WASHINGTON — After a lackluster September employment report, many analysts agree that the Federal Reserve is now likely to put off a reduction in its bond-buying stimulus program until next year, possibly as late as March.
That expectation was behind the cheery Wall Street reaction to the Labor Department’s disappointing report Tuesday: The economy added a modest 148,000 net new jobs last month, completing a third quarter during which job growth averaged just 143,000 a month — down from 182,000 in the second quarter and 207,000 in the first three months of the year.
Although the jobless rate dropped a notch to 7.2 percent in September, thanks partly to workers leaving the labor market, the continued slowdown in new hires is likely to keep the central bank in a wait-and-watch mode.

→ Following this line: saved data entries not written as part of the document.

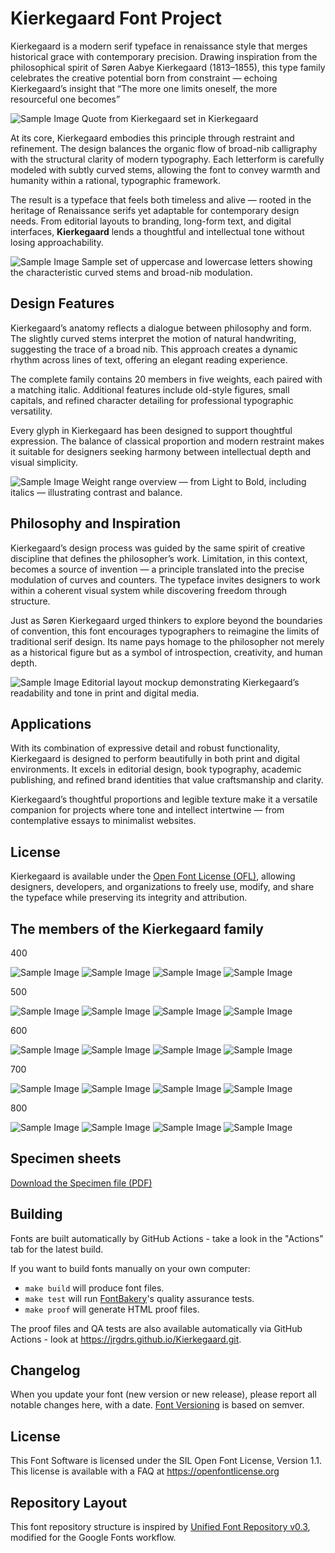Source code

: 
# Kierkegaard Font Project
    
Kierkegaard is a modern serif typeface in renaissance style that merges historical grace with contemporary precision. Drawing inspiration from the philosophical spirit of Søren Aabye Kierkegaard (1813–1855), this type family celebrates the creative potential born from constraint — echoing Kierkegaard’s insight that “The more one limits oneself, the more resourceful one becomes”

![Sample Image](documentation/Promo/Kierkegaard_Page_21.png)
Quote from Kierkegaard set in Kierkegaard

At its core, Kierkegaard embodies this principle through restraint and refinement. The design balances the organic flow of broad-nib calligraphy with the structural clarity of modern typography. Each letterform is carefully modeled with subtly curved stems, allowing the font to convey warmth and humanity within a rational, typographic framework.

The result is a typeface that feels both timeless and alive — rooted in the heritage of Renaissance serifs yet adaptable for contemporary design needs. From editorial layouts to branding, long-form text, and digital interfaces, <strong>Kierkegaard</strong> lends a thoughtful and intellectual tone without losing approachability.


![Sample Image](documentation/Promo/Kierkegaard_Page_12.png)
Sample set of uppercase and lowercase letters showing the characteristic curved stems and broad-nib modulation.


## Design Features

Kierkegaard’s anatomy reflects a dialogue between philosophy and form. The slightly curved stems interpret the motion of natural handwriting, suggesting the trace of a broad nib. This approach creates a dynamic rhythm across lines of text, offering an elegant reading experience.

The complete family contains 20 members in five weights, each paired with a matching italic. Additional features include old-style figures, small capitals, and refined character detailing for professional typographic versatility.

Every glyph in Kierkegaard has been designed to support thoughtful expression. The balance of classical proportion and modern restraint makes it suitable for designers seeking harmony between intellectual depth and visual simplicity.

![Sample Image](documentation/Promo/Kierkegaard_Page_03.png)
Weight range overview — from Light to Bold, including italics — illustrating contrast and balance.


## Philosophy and Inspiration

Kierkegaard’s design process was guided by the same spirit of creative discipline that defines the philosopher’s work. Limitation, in this context, becomes a source of invention — a principle translated into the precise modulation of curves and counters. The typeface invites designers to work within a coherent visual system while discovering freedom through structure.

Just as Søren Kierkegaard urged thinkers to explore beyond the boundaries of convention, this font encourages typographers to reimagine the limits of traditional serif design. Its name pays homage to the philosopher not merely as a historical figure but as a symbol of introspection, creativity, and human depth.

![Sample Image](documentation/Promo/Kierkegaard_Page_17.png)
Editorial layout mockup demonstrating Kierkegaard’s readability and tone in print and digital media.

## Applications

With its combination of expressive detail and robust functionality, Kierkegaard is designed to perform beautifully in both print and digital environments. It excels in editorial design, book typography, academic publishing, and refined brand identities that value craftsmanship and clarity.

Kierkegaard’s thoughtful proportions and legible texture make it a versatile companion for projects where tone and intellect intertwine — from contemplative essays to minimalist websites.

## License
Kierkegaard is available under the <a href="https://scripts.sil.org/OFL" target="_blank" rel="noopener noreferrer">Open Font License (OFL)</a>, allowing designers, developers, and organizations to freely use, modify, and share the typeface while preserving its integrity and attribution.


## The members of the Kierkegaard family

400

![Sample Image](documentation/image-Kierkegaard-Regular.png)
![Sample Image](documentation/image-KierkegaardSC-Regular.png)
![Sample Image](documentation/image-Kierkegaard-Italic.png)
![Sample Image](documentation/image-KierkegaardSC-Italic.png)

500

![Sample Image](documentation/image-Kierkegaard-Medium.png)
![Sample Image](documentation/image-KierkegaardSC-Medium.png)
![Sample Image](documentation/image-Kierkegaard-MediumItalic.png)
![Sample Image](documentation/image-KierkegaardSC-MediumItalic.png)

600

![Sample Image](documentation/image-Kierkegaard-SemiBold.png)
![Sample Image](documentation/image-KierkegaardSC-SemiBold.png)
![Sample Image](documentation/image-Kierkegaard-SemiBoldItalic.png)
![Sample Image](documentation/image-KierkegaardSC-SemiBoldItalic.png)

700

![Sample Image](documentation/image-Kierkegaard-Bold.png)
![Sample Image](documentation/image-KierkegaardSC-Bold.png)
![Sample Image](documentation/image-Kierkegaard-BoldItalic.png)
![Sample Image](documentation/image-KierkegaardSC-BoldItalic.png)

800

![Sample Image](documentation/image-Kierkegaard-ExtraBold.png)
![Sample Image](documentation/image-KierkegaardSC-ExtraBold.png)
![Sample Image](documentation/image-Kierkegaard-ExtraBoldItalic.png)
![Sample Image](documentation/image-KierkegaardSC-ExtraBoldItalic.png)


## Specimen sheets

[Download the Specimen file (PDF)](documentation/SpecimenNL.html.pdf)


## Building

Fonts are built automatically by GitHub Actions - take a look in the "Actions" tab for the latest build.

If you want to build fonts manually on your own computer:

- `make build` will produce font files.
- `make test` will run [FontBakery](https://github.com/googlefonts/fontbakery)'s quality assurance tests.
- `make proof` will generate HTML proof files.

The proof files and QA tests are also available automatically via GitHub Actions - look at https://jrgdrs.github.io/Kierkegaard.git.

## Changelog

When you update your font (new version or new release), please report all notable changes here, with a date.
[Font Versioning](https://github.com/googlefonts/gf-docs/tree/main/Spec#font-versioning) is based on semver.

## License

This Font Software is licensed under the SIL Open Font License, Version 1.1.
This license is available with a FAQ at https://openfontlicense.org

## Repository Layout

This font repository structure is inspired by [Unified Font Repository v0.3](https://github.com/unified-font-repository/Unified-Font-Repository), modified for the Google Fonts workflow.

Fed policymakers have talked about gradually reducing their $85-billion-a-month purchase of U.S. Treasury and mortgage securities, but they surprised markets by leaving the stimulus intact after their last meeting last month as officials expressed reluctance because of the slow progress and uncertain outlook in the job market and broader economy.
The Fed is expected to meet again next week, but officials are highly unlikely to make any substantive change in policy. And now many analysts are backing away from their previous forecast that the central bank would decide to dial back the stimulus at its final meeting of the year in mid-December.
It isn’t just the disappointing September jobs report. Analysts say the employment data for October also are likely to be weak, given the 16-day government shutdown this month. That report will be released Nov. 8. At the very least, next month’s report will be skewed by the temporary furlough of hundreds of thousands of federal employees, as well as some contract workers, making it difficult to assess the underlying health of the job market.
For the foreseeable future, analysts expect more of the same — moderate job growth not unlike the numbers seen last month. Should that happen, it may still push the unemployment rate down gradually, because the labor force is not growing as fast as in past years, said Michael Gapen, an analyst at Barclays Bank.